Xilinx / Vitis-AI

Vitis AI is Xilinx’s development stack for AI inference on Xilinx hardware platforms, including both edge devices and Alveo cards.
https://www.xilinx.com/ai
Apache License 2.0
1.47k stars 630 forks source link

Can't build docker image for TF2 and GPU/CPU #1403

Closed jonGuti13 closed 7 months ago

jonGuti13 commented 8 months ago

I am trying to build the Vitis AI 3.5 image for either GPU or CPU and tf2 by running the following command

./docker_build.sh -t cpu -f tf2 #For CPU

and it fails, as it can be seen in

Selección_060

This is a screenshot of my CI pipeline, updated with upstream as of 06/02/2024, which I have included in https://github.com/Xilinx/Vitis-AI/pull/1404.

I managed to build both images (CPU and GPU) two months ago, so something must have changed.

By the way, #1350 has the same problem except for the framework, which is pytorch for them.

jonGuti13 commented 7 months ago

I still get the error. Has anyone checked this? Thank you in advance.

vaibuild commented 7 months ago

Hi @jonGuti13, Could you please try with the latest commit from master branch, this issue has been solved.

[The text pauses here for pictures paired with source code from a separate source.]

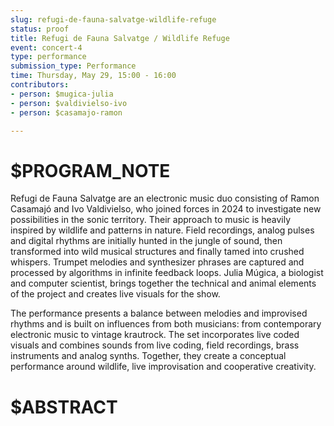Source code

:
 ```yaml
---
slug: refugi-de-fauna-salvatge-wildlife-refuge
status: proof
title: Refugi de Fauna Salvatge / Wildlife Refuge
event: concert-4
type: performance
submission_type: Performance
time: Thursday, May 29, 15:00 - 16:00
contributors:
- person: $mugica-julia
- person: $valdivielso-ivo
- person: $casamajo-ramon

---
```


# $PROGRAM_NOTE

Refugi de Fauna Salvatge are an electronic music duo consisting of Ramon Casamajó and
Ivo Valdivielso, who joined forces in 2024 to investigate new possibilities in the sonic
territory. Their approach to music is heavily inspired by wildlife and patterns in nature.
Field recordings, analog pulses and digital rhythms are initially hunted in the jungle of
sound, then transformed into wild musical structures and finally tamed into crushed
whispers. Trumpet melodies and synthesizer phrases are captured and processed by
algorithms in infinite feedback loops. Julia Múgica, a biologist and computer scientist,
brings together the technical and animal elements of the project and creates live visuals
for the show.

The performance presents a balance between melodies and improvised rhythms and is
built on influences from both musicians: from contemporary electronic music to vintage
krautrock. The set incorporates live coded visuals and combines sounds from live
coding, field recordings, brass instruments and analog synths. Together, they create a
conceptual performance around wildlife, live improvisation and cooperative creativity.

# $ABSTRACT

jonGuti13 commented 7 months ago

Hi @vaibuild,

Thank you for your response, but I have tried it and it still fails for me. This a screenshot telling that my branch is ahead of Xilinx/Vitis-AI-master by three commits.

Selección_077

The first commit has to do with removing a confirm option for CI, the second one is the creation of the .github/worflows/ci.yml and the third one is changing the .github/worflows/ci.yml to build image for GPU.

Both actions have failed, although the reason of the one related to the GPU is not being enough space left on device, so I will just attach the screenshot of the failure of the CPU image (the one I was originally reporting in this issue).

Selección_076

vaibuild commented 7 months ago

Hi @jonGuti13, can you try with another server and directly from master? I cannot reproduce your problem, as for the coredump, maybe you can see if this helps? https://github.com/conda/conda/issues/7815 conda clean -a add it in install_tf2.sh #107 before mamba install command execute?

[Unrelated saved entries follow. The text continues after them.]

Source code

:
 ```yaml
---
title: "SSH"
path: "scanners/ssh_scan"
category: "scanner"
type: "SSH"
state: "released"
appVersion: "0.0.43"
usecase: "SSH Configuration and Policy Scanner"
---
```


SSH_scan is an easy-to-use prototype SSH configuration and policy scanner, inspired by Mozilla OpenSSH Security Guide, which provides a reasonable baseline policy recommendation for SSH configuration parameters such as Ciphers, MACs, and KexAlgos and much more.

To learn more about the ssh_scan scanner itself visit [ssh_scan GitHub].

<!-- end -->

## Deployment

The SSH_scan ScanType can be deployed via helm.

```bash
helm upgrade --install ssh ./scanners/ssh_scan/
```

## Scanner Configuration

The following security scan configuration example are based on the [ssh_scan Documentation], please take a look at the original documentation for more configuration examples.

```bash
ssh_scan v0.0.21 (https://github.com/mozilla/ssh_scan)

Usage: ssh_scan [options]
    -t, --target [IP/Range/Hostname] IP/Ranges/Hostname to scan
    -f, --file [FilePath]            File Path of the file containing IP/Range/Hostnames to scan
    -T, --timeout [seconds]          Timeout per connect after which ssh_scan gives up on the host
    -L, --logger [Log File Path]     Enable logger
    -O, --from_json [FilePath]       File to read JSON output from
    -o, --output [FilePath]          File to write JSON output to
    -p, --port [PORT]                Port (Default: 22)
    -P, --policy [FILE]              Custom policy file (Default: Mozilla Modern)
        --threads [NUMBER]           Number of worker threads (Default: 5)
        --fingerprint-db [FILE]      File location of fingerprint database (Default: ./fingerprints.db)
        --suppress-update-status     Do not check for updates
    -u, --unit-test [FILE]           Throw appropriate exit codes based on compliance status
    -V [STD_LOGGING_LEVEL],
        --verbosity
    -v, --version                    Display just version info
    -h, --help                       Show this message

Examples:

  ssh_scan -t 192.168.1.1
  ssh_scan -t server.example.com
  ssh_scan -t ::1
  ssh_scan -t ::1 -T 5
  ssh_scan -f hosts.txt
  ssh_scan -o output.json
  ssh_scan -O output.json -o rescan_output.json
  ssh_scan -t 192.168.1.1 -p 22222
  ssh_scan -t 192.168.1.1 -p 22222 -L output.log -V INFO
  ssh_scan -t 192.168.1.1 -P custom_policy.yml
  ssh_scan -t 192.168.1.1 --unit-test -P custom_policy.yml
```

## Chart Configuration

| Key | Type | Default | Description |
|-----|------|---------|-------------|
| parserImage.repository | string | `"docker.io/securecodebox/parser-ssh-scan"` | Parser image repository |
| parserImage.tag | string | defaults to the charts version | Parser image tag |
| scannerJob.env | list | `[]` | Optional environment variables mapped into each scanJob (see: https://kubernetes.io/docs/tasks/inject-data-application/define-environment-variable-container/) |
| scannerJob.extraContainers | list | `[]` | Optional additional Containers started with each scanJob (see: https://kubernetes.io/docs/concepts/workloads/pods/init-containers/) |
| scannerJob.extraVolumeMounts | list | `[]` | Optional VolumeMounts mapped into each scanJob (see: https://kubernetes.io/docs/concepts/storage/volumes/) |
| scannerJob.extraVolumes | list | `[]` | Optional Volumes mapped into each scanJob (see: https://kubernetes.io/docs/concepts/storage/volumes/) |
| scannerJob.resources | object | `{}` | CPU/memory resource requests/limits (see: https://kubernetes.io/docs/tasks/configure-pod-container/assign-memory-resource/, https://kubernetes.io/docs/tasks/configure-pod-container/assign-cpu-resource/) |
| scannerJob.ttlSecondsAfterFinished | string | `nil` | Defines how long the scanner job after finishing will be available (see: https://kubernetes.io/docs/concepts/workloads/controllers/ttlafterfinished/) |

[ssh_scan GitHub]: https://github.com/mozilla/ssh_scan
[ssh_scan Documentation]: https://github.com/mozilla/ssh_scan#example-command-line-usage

jonGuti13 commented 7 months ago

Hi @vaibuild,

Thank you for your rapid response. I have been able to build both GPU and CPU images locally, so the problem has been solved with the latest commit. However, I will also try to make it work in CI, as it is a valuable tool for checking compatibility issues. I will follow your piece of advice and try to fix it.

I close the issue as the problem has been solved, but I will still add information regarding the CI issue.

jonGuti13 commented 7 months ago

After adding conda clean -a in install_tf2.sh, it fails as a consequence of not being enough space left on device. However, I have removed some of the unnecesary packages of ubuntu-latest thanks to a Github Action from @jlumbroso https://github.com/marketplace/actions/free-disk-space-ubuntu and now the CPU image is succesfully built.